Copy only what lies from the line containing "ambiguous inputs (typos, mixed" through the line containing "## Description" in the entries below, keeping both end lines exact and dropping every picture.
RECORD SET section start
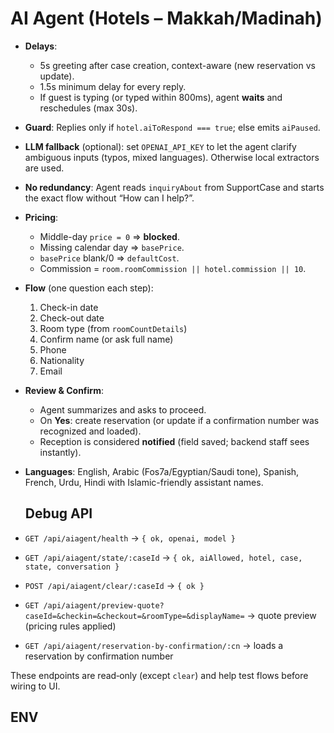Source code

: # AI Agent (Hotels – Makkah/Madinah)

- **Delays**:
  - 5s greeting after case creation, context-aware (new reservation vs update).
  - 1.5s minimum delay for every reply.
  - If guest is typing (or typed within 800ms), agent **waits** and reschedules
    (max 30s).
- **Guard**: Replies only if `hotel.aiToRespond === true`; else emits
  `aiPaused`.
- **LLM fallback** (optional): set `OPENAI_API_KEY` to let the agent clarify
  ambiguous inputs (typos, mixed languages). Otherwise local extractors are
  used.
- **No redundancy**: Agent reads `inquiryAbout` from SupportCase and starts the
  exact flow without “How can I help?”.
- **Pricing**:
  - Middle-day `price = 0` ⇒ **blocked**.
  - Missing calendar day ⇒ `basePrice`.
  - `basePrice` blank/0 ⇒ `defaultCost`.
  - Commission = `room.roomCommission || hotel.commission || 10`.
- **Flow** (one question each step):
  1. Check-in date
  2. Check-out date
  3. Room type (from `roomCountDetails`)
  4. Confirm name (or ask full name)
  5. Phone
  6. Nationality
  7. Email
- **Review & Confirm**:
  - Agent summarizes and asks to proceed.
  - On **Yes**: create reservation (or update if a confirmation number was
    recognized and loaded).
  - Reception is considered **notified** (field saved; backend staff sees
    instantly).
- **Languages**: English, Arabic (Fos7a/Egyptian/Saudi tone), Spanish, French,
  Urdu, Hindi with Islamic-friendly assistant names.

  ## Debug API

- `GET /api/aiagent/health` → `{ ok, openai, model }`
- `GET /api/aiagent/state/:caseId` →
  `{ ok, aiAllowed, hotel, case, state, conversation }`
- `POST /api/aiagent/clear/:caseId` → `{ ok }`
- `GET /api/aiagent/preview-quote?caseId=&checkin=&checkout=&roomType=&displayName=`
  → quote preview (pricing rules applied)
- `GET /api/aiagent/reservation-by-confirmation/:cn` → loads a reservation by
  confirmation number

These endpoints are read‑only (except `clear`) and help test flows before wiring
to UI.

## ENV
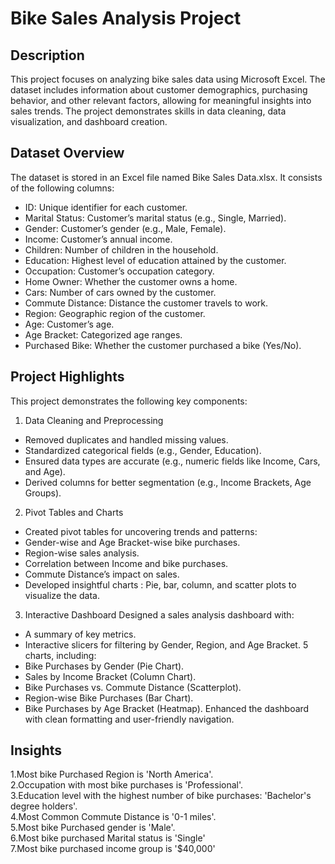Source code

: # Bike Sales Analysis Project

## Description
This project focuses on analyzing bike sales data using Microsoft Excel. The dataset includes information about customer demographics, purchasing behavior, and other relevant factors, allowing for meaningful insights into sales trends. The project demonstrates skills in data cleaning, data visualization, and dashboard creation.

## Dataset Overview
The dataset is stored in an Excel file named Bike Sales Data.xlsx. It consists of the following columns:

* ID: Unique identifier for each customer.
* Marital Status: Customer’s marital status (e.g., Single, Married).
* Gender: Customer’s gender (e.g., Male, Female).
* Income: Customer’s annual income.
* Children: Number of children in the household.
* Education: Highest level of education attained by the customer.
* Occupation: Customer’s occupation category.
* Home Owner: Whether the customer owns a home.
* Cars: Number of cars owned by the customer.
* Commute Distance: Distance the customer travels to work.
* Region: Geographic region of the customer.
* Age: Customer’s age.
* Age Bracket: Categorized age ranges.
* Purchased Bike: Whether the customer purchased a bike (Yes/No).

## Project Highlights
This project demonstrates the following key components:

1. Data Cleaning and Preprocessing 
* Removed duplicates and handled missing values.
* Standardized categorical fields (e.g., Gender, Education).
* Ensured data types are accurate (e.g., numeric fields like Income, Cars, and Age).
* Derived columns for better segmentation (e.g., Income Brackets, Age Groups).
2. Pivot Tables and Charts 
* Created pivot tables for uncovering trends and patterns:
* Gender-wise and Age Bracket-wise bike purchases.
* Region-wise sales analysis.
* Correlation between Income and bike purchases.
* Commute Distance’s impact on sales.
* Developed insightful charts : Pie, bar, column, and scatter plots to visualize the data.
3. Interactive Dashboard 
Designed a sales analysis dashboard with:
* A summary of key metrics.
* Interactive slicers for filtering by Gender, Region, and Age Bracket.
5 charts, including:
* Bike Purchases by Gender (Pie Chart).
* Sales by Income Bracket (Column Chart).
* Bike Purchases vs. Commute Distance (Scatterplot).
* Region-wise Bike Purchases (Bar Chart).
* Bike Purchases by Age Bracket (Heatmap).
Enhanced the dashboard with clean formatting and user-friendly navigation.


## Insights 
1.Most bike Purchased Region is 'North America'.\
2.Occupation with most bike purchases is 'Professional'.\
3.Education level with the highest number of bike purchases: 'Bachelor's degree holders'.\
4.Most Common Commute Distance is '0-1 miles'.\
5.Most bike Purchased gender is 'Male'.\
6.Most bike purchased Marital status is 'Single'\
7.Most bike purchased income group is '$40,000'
RECORD SET section end
RECORD SET section start
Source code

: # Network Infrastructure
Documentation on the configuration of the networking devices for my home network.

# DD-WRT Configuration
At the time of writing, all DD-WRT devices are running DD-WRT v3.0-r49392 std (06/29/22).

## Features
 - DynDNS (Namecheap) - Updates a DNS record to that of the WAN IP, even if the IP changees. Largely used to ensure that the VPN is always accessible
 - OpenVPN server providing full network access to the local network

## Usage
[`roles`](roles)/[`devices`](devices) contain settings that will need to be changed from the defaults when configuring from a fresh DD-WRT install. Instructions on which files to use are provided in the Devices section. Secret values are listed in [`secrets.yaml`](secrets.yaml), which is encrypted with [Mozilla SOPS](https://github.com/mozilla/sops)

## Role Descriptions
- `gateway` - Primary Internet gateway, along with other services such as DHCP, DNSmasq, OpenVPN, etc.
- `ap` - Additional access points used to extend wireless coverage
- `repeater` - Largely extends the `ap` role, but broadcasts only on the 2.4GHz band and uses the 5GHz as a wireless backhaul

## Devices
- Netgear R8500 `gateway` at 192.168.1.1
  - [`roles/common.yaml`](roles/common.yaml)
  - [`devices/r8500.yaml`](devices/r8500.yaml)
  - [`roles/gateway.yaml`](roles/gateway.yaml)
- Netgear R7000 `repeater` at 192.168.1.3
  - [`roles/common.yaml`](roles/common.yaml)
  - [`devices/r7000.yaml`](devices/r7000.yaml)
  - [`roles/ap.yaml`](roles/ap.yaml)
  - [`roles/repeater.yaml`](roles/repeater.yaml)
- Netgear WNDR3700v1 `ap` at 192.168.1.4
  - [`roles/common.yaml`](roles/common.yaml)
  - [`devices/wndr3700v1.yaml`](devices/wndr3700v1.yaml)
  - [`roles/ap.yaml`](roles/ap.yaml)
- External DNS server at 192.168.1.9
RECORD SET section end
RECORD SET section start
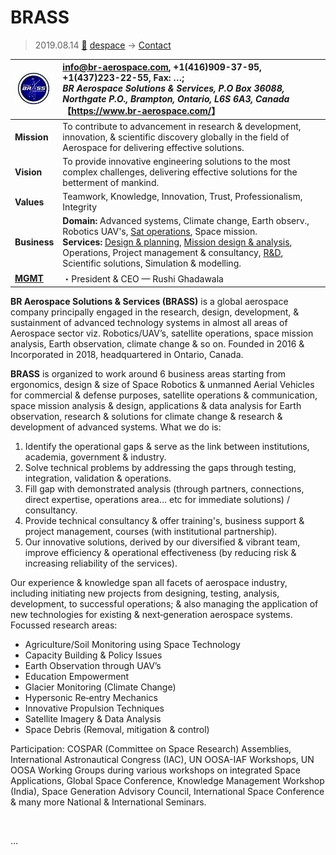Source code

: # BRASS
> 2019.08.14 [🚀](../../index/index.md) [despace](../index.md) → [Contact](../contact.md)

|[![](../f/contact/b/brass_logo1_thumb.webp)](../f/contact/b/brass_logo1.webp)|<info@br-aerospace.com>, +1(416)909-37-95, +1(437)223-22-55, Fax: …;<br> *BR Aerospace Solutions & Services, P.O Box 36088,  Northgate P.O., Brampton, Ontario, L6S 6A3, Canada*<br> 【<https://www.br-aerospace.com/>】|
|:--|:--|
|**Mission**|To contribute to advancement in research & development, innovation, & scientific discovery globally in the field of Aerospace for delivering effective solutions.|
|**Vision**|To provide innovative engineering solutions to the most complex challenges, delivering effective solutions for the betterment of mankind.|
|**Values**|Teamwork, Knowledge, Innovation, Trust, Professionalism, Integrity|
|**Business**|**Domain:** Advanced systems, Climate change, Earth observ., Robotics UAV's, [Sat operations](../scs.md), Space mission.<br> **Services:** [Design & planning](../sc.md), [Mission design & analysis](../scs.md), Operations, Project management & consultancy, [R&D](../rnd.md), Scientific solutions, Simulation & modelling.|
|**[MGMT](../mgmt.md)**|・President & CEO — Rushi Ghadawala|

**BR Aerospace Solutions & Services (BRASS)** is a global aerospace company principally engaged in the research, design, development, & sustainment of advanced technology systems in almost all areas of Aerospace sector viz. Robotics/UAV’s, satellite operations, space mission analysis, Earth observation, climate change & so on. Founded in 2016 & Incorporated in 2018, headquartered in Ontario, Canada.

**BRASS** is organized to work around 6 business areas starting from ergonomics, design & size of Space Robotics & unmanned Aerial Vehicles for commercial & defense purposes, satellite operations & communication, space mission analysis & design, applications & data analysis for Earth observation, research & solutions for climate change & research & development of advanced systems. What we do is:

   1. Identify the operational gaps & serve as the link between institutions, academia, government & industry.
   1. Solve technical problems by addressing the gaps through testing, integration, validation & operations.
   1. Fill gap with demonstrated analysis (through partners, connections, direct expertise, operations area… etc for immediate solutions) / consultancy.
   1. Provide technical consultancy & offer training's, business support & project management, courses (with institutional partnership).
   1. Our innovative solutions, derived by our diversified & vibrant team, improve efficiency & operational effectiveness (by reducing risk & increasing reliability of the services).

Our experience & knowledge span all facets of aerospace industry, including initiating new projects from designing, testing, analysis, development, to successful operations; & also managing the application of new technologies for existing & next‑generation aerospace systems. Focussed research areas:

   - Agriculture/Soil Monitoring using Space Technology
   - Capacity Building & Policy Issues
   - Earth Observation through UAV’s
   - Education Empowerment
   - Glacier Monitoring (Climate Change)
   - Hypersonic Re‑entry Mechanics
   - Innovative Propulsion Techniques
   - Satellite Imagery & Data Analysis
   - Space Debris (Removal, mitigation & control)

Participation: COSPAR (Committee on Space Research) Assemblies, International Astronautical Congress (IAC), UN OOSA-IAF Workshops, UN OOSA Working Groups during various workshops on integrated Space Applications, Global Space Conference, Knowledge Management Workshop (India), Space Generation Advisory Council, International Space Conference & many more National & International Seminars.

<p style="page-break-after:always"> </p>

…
RECORD SET section end
** EXERCISE ANSWER **
  ambiguous inputs (typos, mixed languages). Otherwise local extractors are
  used.
- **No redundancy**: Agent reads `inquiryAbout` from SupportCase and starts the
  exact flow without “How can I help?”.
- **Pricing**:
  - Middle-day `price = 0` ⇒ **blocked**.
  - Missing calendar day ⇒ `basePrice`.
  - `basePrice` blank/0 ⇒ `defaultCost`.
  - Commission = `room.roomCommission || hotel.commission || 10`.
- **Flow** (one question each step):
  1. Check-in date
  2. Check-out date
  3. Room type (from `roomCountDetails`)
  4. Confirm name (or ask full name)
  5. Phone
  6. Nationality
  7. Email
- **Review & Confirm**:
  - Agent summarizes and asks to proceed.
  - On **Yes**: create reservation (or update if a confirmation number was
    recognized and loaded).
  - Reception is considered **notified** (field saved; backend staff sees
    instantly).
- **Languages**: English, Arabic (Fos7a/Egyptian/Saudi tone), Spanish, French,
  Urdu, Hindi with Islamic-friendly assistant names.

  ## Debug API

- `GET /api/aiagent/health` → `{ ok, openai, model }`
- `GET /api/aiagent/state/:caseId` →
  `{ ok, aiAllowed, hotel, case, state, conversation }`
- `POST /api/aiagent/clear/:caseId` → `{ ok }`
- `GET /api/aiagent/preview-quote?caseId=&checkin=&checkout=&roomType=&displayName=`
  → quote preview (pricing rules applied)
- `GET /api/aiagent/reservation-by-confirmation/:cn` → loads a reservation by
  confirmation number

These endpoints are read‑only (except `clear`) and help test flows before wiring
to UI.

## ENV
Source code

: # Bike Sales Analysis Project

## Description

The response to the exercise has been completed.